Occlusal adjustment can be done using high speed diamond burs, after which polishing may be necessary again. Care must be taken not to perforate the tooth, and a Svensen gauge is useful for checking Crown thickness.  Once the Crown has been checked in ICP, occlusion needs to be checked using articulating paper in lateral and protrusive excursion, with adjustment as necessary.

5)      Finish and polishing –this is particularly important with porcelain, because unpolished porcelain can rapidly wear away opposing teeth.

-Metal Surface, polishing sequence: Finishing diamonds > Rubber abrasive points > Soflex discs (interproximally) > Felt wheel or rubber cup with diamond polishing paste or zinc oxide

-Porcelain Surface, polishing sequence: Finishing diamonds > Soflex discs (interproximally) > Rubber abrasive points > Felt wheel or rubber cup with diamond polishing paste

-Composite Surface, polishing sequence: Composite finishing diamonds > White Stones > Soflex discs > Silicone enhancer > Diamond polishing paste

Cementation of the Crown

Choosing a cement

-There are a variety of different cements available for use, and they are categorized into 1.Luting Cements and 2.Adhesive cements.

-Luting Cements: Achieve retention by wetting and micro-mechanical interlocking, of the fitting surface of the Crown, which is often sandblasted for further retention.
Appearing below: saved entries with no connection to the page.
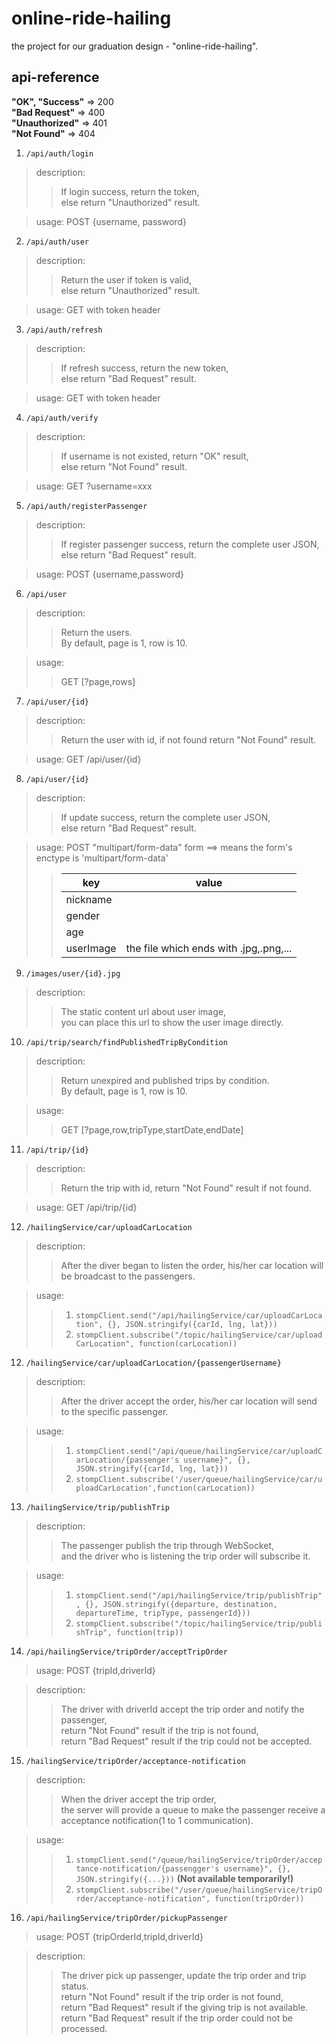 # online-ride-hailing
the project for our graduation design - "online-ride-hailing".  

## api-reference
**"OK", "Success"** => 200  
**"Bad Request"** => 400  
**"Unauthorized"** => 401  
**"Not Found"** => 404  
1. `/api/auth/login`
>description:
>>If login success, return the token,  
>>else return "Unauthorized" result.

>usage: POST {username, password}  

2. `/api/auth/user`
>description:
>>Return the user if token is valid,  
>>else return "Unauthorized" result.  

>usage: GET with token header  
3. `/api/auth/refresh`
>description:
>>If refresh success, return the new token,  
>>else return "Bad Request" result.  

>usage: GET with token header  

4. `/api/auth/verify`
>description:
>>If username is not existed, return "OK" result,  
>>else return "Not Found" result.  

>usage: GET ?username=xxx  

5. `/api/auth/registerPassenger`
>description:
>>If register passenger success, return the complete user JSON,  
>>else return "Bad Request" result.  

>usage: POST {username,password}  

6. `/api/user`
>description:  
>> Return the users.  
>> By default, page is 1, row is 10.  

>usage:
>> GET [?page,rows]  

7. `/api/user/{id}`
>description:
>>Return the user with id, if not found return "Not Found" result.  

>usage: GET /api/user/{id}  

8. `/api/user/{id}`
>description:
>>If update success, return the complete user JSON,  
>>else return "Bad Request" result.  

>usage: POST "multipart/form-data" form ==> means the form's enctype is 'multipart/form-data'
>>key|value
>>------ | ------ 
>>nickname|
>>gender|
>>age|
>>userImage|the file which ends with .jpg,.png,...

9. `/images/user/{id}.jpg`
>description:
>>The static content url about user image,  
>>you can place this url to show the user image directly.  

10. `/api/trip/search/findPublishedTripByCondition`
>description:
>> Return unexpired and published trips by condition.  
>> By default, page is 1, row is 10.  

>usage:
>> GET [?page,row,tripType,startDate,endDate]

11. `/api/trip/{id}`
>description:
>>Return the trip with id, return "Not Found" result if not found.    

>usage: GET /api/trip/{id}  

12. `/hailingService/car/uploadCarLocation`
>description:  
>>After the diver began to listen the order, his/her car location will be broadcast to the passengers.    

>usage:
>>1. `stompClient.send("/api/hailingService/car/uploadCarLocation", {}, JSON.stringify({carId, lng, lat}))`
>>2. `stompClient.subscribe("/topic/hailingService/car/uploadCarLocation", function(carLocation))`

12. `/hailingService/car/uploadCarLocation/{passengerUsername}`
>description:
>>After the driver accept the order, his/her car location will send to the specific passenger.  

>usage:
>>1. `stompClient.send("/api/queue/hailingService/car/uploadCarLocation/{passenger's username}", {}, JSON.stringify({carId, lng, lat}))`
>>2. `stompClient.subscribe('/user/queue/hailingService/car/uploadCarLocation',function(carLocation))`  

13. `/hailingService/trip/publishTrip`
>description:  
>>The passenger publish the trip through WebSocket,  
>>and the driver who is listening the trip order will subscribe it.  

>usage:
>>1. `stompClient.send("/api/hailingService/trip/publishTrip", {}, JSON.stringify({departure, destination, departureTime, tripType, passengerId}))`
>>2. `stompClient.subscribe("/topic/hailingService/trip/publishTrip", function(trip))`

14. `/api/hailingService/tripOrder/acceptTripOrder`
>usage: POST {tripId,driverId}

>description:
>>The driver with driverId accept the trip order and notify the passenger,  
>>return "Not Found" result if the trip is not found,  
>>return "Bad Request" result if the trip could not be accepted.  

15. `/hailingService/tripOrder/acceptance-notification`
>description:  
>>When the driver accept the trip order,  
>>the server will provide a queue to make the passenger receive a acceptance notification(1 to 1 communication).  

>usage:
>>1. `stompClient.send("/queue/hailingService/tripOrder/acceptance-notification/{passengger's username}", {}, JSON.stringify({...}))` **(Not available temporarily!)**
>>2. `stompClient.subscribe("/user/queue/hailingService/tripOrder/acceptance-notification", function(tripOrder))`

16. `/api/hailingService/tripOrder/pickupPassenger`
>usage: POST {tripOrderId,tripId,driverId}

>description:
>>The driver pick up passenger, update the trip order and trip status.    
>>return "Not Found" result if the trip order is not found,  
>>return "Bad Request" result if the giving trip is not available.  
>>return "Bad Request" result if the trip order could not be processed.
-Adhesive Cements: Achieve retention by molecular adhesion between the tooth preparation and fitting surface of the Crown.
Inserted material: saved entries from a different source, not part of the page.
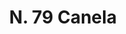 ---
title: "N. 79 Canela"
permalink: "/edition/plant079/"
plant-name: "N. 79"
plant-number: "079"
plant-xml: "/assets/xml/plant079.xml"
plant-img1: "/assets/img/plant079_verso.jpg"
plant-img2: "/assets/img/plant079.jpg"
plant-title: "N. 79 Canela"
plant-wfo-link: "http://www.worldfloraonline.org/taxon/wfo-0000605543"
plant-kew-link: "https://powo.science.kew.org/taxon/urn:lsid:ipni.org:names:463752-1"
plant-taxon-content: "*Cinnamomum zeylanicum Nees"
layout: single-xml
---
-Currently, the four major classes of luting cement include: Zinc Phosphate, Polycarboxylate, Conventional Glass Ionomer Cement and Resin Modified Glass Ionomer Cement.

-There is only one type of Adhesive cement and that is Composite Resin Cements.

-There are a number of clinical factors that need to be considered in the choice of cement and these include: occlusal forces, aesthetic demands, ability to achieve moisture control, preparation retention and margin location.

-The following table considers the properties and indications of various cements:

-As a summary, a strong Crown with good retention can be luted with any cement, whereas weak restorations and those with poor retention must be bonded with strong cements such as composite resins.

Cementing Procedure        

1)      Isolate the tooth, using dental dam (where possible) or cotton wool rolls.  If the gingivae inhibit seating, retract using gingival retraction cords

2)      Clean the tooth preparation, and dry, but do not desiccate

3)      Mix the cement according to manufacturer’s instructions

4)      Coat the entire fitting surface with a small layer of cement

5)      Seat the Crown quickly, applying finger pressure, and maintain

6)      Excess conventional cement should be removed after complete setting.  Composite resin based cements should be removed at the gel phase of set, as it can be difficult to remove later on. –Gold margins should be burnished before the cement sets, as doing this afterwards can crack underlying cement.